Through the first seven pitches of the at-bat, Ventura pumped fastball after fastball, with the radar gun resembling a summer heat wave: 96, 96, 97, 95, 97, 97 and 97.
Ventura dialed it up a notch to 98 mph on the eighth pitch, and Blanco started his bat just a hair quicker, sending the ball over the right-field wall and into the outstretched cap of Giants reliever Sergio Romo in the bullpen.
"I think it was awesome to be able to do it in the World Series and especially against that pitcher, who was throwing gas," Blanco said. "To be able to have that first at-bat and to make him throw seven or eight pitches and then hit a homer, that's huge for us."
Fresh off a 7-1 victory in Game 1, the Giants' bench roared while the sellout crowd at Kauffman Stadium fell silent, no doubt worrying that San Francisco was going to pick up right where it had left off less than 24 hours before.
"Anytime you can score right away and the leadoff hitter puts you on the board, it's a good feeling," Giants outfielder/designated hitter Michael Morse said.

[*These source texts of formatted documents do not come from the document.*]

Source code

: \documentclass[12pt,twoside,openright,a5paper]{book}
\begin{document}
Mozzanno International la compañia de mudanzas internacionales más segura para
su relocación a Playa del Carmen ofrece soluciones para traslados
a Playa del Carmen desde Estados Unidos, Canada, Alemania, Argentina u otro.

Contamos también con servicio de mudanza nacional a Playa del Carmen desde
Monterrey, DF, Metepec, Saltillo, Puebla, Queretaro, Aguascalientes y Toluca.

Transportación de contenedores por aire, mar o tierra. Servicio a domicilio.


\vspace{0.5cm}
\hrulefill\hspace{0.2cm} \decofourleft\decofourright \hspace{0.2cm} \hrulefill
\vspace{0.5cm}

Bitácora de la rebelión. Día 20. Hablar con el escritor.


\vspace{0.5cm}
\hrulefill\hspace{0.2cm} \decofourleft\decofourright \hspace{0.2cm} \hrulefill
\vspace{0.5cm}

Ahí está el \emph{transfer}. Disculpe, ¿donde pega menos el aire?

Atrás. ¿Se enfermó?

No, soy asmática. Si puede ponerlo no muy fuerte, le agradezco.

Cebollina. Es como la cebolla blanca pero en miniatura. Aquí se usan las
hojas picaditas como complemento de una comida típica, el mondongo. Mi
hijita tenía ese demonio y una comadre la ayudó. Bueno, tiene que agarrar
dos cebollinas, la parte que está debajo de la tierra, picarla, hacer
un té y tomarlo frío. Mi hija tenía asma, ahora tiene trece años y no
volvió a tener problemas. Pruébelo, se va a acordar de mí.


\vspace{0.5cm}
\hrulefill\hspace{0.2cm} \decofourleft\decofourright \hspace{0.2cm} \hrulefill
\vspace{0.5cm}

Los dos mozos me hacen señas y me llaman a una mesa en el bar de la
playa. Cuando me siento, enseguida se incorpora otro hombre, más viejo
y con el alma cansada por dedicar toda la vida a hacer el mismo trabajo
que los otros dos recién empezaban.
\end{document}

"That was a really great at-bat, and we were all really excited," said Hunter Pence, who had gotten the Giants started in Game 1 with a first-inning homer of his own.
Blanco's blast marked just the 10th time that a player has led off a World Series game with a home run, joining Davy Jones (1909), Gene Woodling ('53), Al Smith ('54), Lou Brock ('68), Pete Rose ('72), Lenny Dykstra ('86), Rickey Henderson ('89), Derek Jeter (2000) and Johnny Damon ('04).
"I think that's pretty cool," Blanco said. "To be able to be one of the 10, it's not an easy thing, but I think it's awesome. It's a good feeling."
It certainly looked to be a good omen for the Giants, who were 5-0 coming into the game when scoring first this postseason, and it was the eighth straight World Series game in which they had scored first, with the first seven resulting in wins.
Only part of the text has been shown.